Interesting (notwithstanding your puerile use of 'Gnats' - ha ha) because the team filled 70% of the seats despite losing 102 games and having the worst record in MLB. If your judgement is that putting lipstick on a pig makes the pig more attractive, then to each his own. A new stadium is not the answer long term to good attendance. Did each of the teams that you mentioned lose 102 games in their first year new ballpark? Is Cleveland a pathetic baseball market now that Jacobs Field drew the fewest fans in MLB last year? Please do educate us all on why DC fans are such a joke? This franchise has been supported WELL above what they deserve considering the p--- poor product they have fielded for 5 of 6 years at above average MLB prices. And we take your comments seriously because....????

Posted by: Natstoyou | January 15, 2011 11:25 AM | Report abuse

Mets sign Wille Harris...., Mets faithful besides themselves.

Check it out..., www.newyorkdailynews.com

Posted by: TippyCanoe | January 15, 2011 11:30 AM | Report abuse

I seem to remember a certain football team leaving Baltimore a while back - was that because of how pathetic that market is/was?

Posted by: goexpos2 | January 15, 2011 11:33 AM | Report abuse

@Natstoyou,
In fairness to you the Gnats stadium isn't exactly the Taj Mahal. Most of the new stadiums draw on the stadiums themselves, it's not exactly like the Orioles, Rockies, or Indians were great teams when they were drawing record numbers, but the fans wanted a new experience. They didn't want that in DC.

Cleveland/Baltimore draw bad now because those are bad teams and it's not about the stadium experience. Nats Park is entering its 4th year and there is no excitement.

The Lerners have the most money but don't spend it. Even with Werth it looks like the payroll will be lower and two significant parts (Stras/Harper) won't even be on the team this year.

Quit making excuses.

Posted by: break20 | January 15, 2011 12:55 PM | Report abuse

Natstoyou's recollection of the Senators' ownership was exactly right. I'd add one point -- After the '69 Nats drew nearly a million fans, Bob Short nearly doubled the ticket prices, and kept bad-mouthing the location of RFK (for those who went to games back then, that was without basis.)

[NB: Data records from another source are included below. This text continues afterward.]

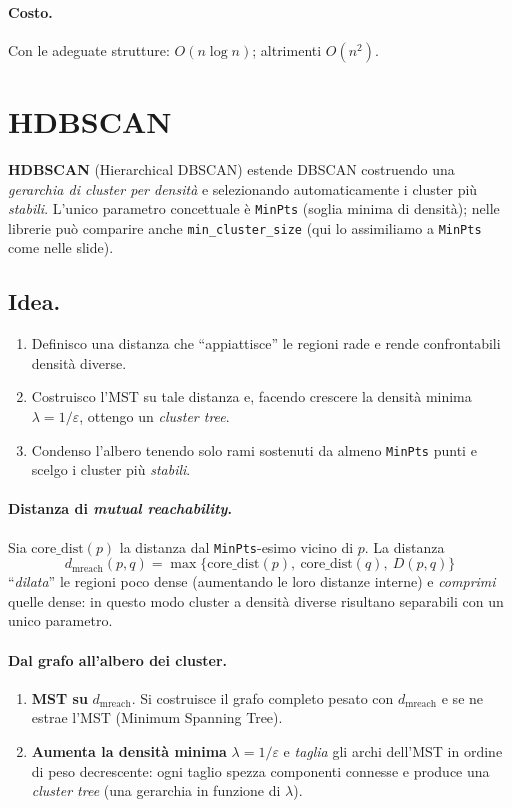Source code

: \paragraph{Costo.}
Con le adeguate strutture: $O(n\log n)$; altrimenti $O(n^2)$.

\section{HDBSCAN}\label{sec:hdbscan}
\textbf{HDBSCAN} (Hierarchical DBSCAN) estende DBSCAN costruendo una \emph{gerarchia di cluster per densità} e selezionando
automaticamente i cluster più \emph{stabili}. L’unico parametro concettuale è \texttt{MinPts} (soglia minima di densità); nelle librerie può comparire anche \texttt{min\_cluster\_size} (qui lo assimiliamo a \texttt{MinPts} come nelle slide).

\subsection*{Idea.}
\begin{enumerate}
  \item Definisco una distanza che “appiattisce” le regioni rade e rende confrontabili densità diverse.
  \item Costruisco l’MST su tale distanza e, facendo crescere la densità minima \(\lambda=1/\varepsilon\), ottengo un \emph{cluster tree}.
  \item Condenso l’albero tenendo solo rami sostenuti da almeno \texttt{MinPts} punti e scelgo i cluster più \emph{stabili}. 
\end{enumerate}

\paragraph{Distanza di \emph{mutual reachability}.}
Sia \(\mathrm{core\_dist}(p)\) la distanza dal \texttt{MinPts}-esimo vicino di \(p\). La distanza
\[
d_{\text{mreach}}(p,q)=\max\big\{\mathrm{core\_dist}(p),\ \mathrm{core\_dist}(q),\ D(p,q)\big\}
\]
“\emph{dilata}” le regioni poco dense (aumentando le loro distanze interne) e \emph{comprimi} quelle dense: in questo modo cluster a densità diverse risultano separabili con un unico parametro.

\paragraph{Dal grafo all’albero dei cluster.}
\begin{enumerate}
  \item \textbf{MST su} \(d_{\text{mreach}}\). Si costruisce il grafo completo pesato con \(d_{\text{mreach}}\) e se ne estrae l’MST (Minimum Spanning Tree).
  \item \textbf{Aumenta la densità minima} \(\lambda=1/\varepsilon\) e \emph{taglia} gli archi dell’MST in ordine di peso decrescente: ogni taglio spezza componenti connesse e produce una \emph{cluster tree} (una gerarchia in funzione di \(\lambda\)).
\end{enumerate}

Everybody knows what happened after Short, acing as his own GM, made the disasterous Denny McLain deal.

I don't buy this trashing of Nationals Park, either (other than my distaste for $8 beer). I go to see the team on the field, not the distractions elsewhere in the stands and concourses.

Posted by: nats24 | January 15, 2011 1:19 PM | Report abuse

"The Lerners have the most money but don't spend it. Even with Werth it looks like the payroll will be lower and two significant parts (Stras/Harper) won't even be on the team this year."

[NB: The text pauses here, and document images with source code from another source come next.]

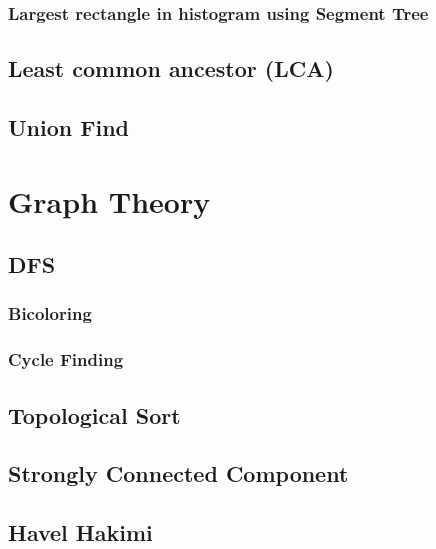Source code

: \documentclass[11pt]{report}
\begin{document}
\subsection{Largest rectangle in histogram using Segment Tree}


\section{Least common ancestor (LCA)}

\section{Union Find}




\chapter{Graph Theory}
\section{DFS}
\subsection{Bicoloring}

\subsection{Cycle Finding}

\section{Topological Sort}

\section{Strongly Connected Component}

\section{Havel Hakimi}

\end{document}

First, as Sunderland points out, Rizzo seems likely to be working on a trade. No announcement has been made as to the slot LaRoche will occupy on the 40-man roster.

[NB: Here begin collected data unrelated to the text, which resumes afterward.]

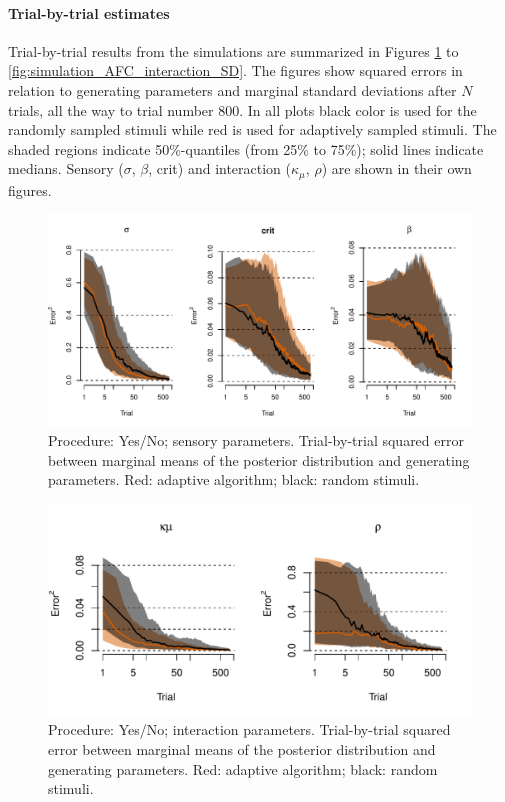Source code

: \documentclass{article}\usepackage{knitr}
\begin{document}
\paragraph{Trial-by-trial estimates}
Trial-by-trial results from the simulations are summarized in Figures \ref{fig:simulation_YN_sensory_sq_error} to \ref{fig:simulation_AFC_interaction_SD}. The figures show squared errors in relation to generating parameters and marginal standard deviations after $N$ trials, all the way to trial number 800. In all plots black color is used for the randomly sampled stimuli while red is used for adaptively sampled stimuli. The shaded regions indicate 50\%-quantiles (from 25\% to 75\%); solid lines indicate medians. Sensory ($\sigma$, $\beta$, crit) and interaction ($\kappa_{\mu}$, $\rho$) are shown in their own figures.

\begin{figure}[H]
\centering
\includegraphics[scale=0.75, angle = 0]{simulation_YN_sensory_sq_error}
\caption{Procedure: Yes/No; sensory parameters. Trial-by-trial squared error between marginal means of the posterior distribution and generating parameters. Red: adaptive algorithm; black: random stimuli.}
\label{fig:simulation_YN_sensory_sq_error}
\end{figure}

\begin{figure}[H]
\centering
\includegraphics[scale=0.75, angle = 0]{simulation_YN_interaction_sq_error}
\caption{Procedure: Yes/No; interaction parameters. Trial-by-trial squared error between marginal means of the posterior distribution and generating parameters. Red: adaptive algorithm; black: random stimuli.}
\label{fig:simulation_YN_interaction_sq_error}
\end{figure}
\end{document}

Rizzo did somehow manage to upgrade both right field and first base. Yes break20 better fielding and athleticism is an upgrade for that position. He has to believe what his scouts are telling him. Second base and shortstop have been upgraded from within. Rizzo managed to acquire a young prospect outfielder who bats from the left side who still has a lot of potential. Rizzo managed to upgrade a bullpen that last year was one of the best in the majors.

With the Lerners behind him Rizzo attempted to get Cliff Lee and De La Rosa, when that didn't work out he had a trade in place for Zach Grienke and they authorized him lavish Grienke with many more dollars in the form of an extension.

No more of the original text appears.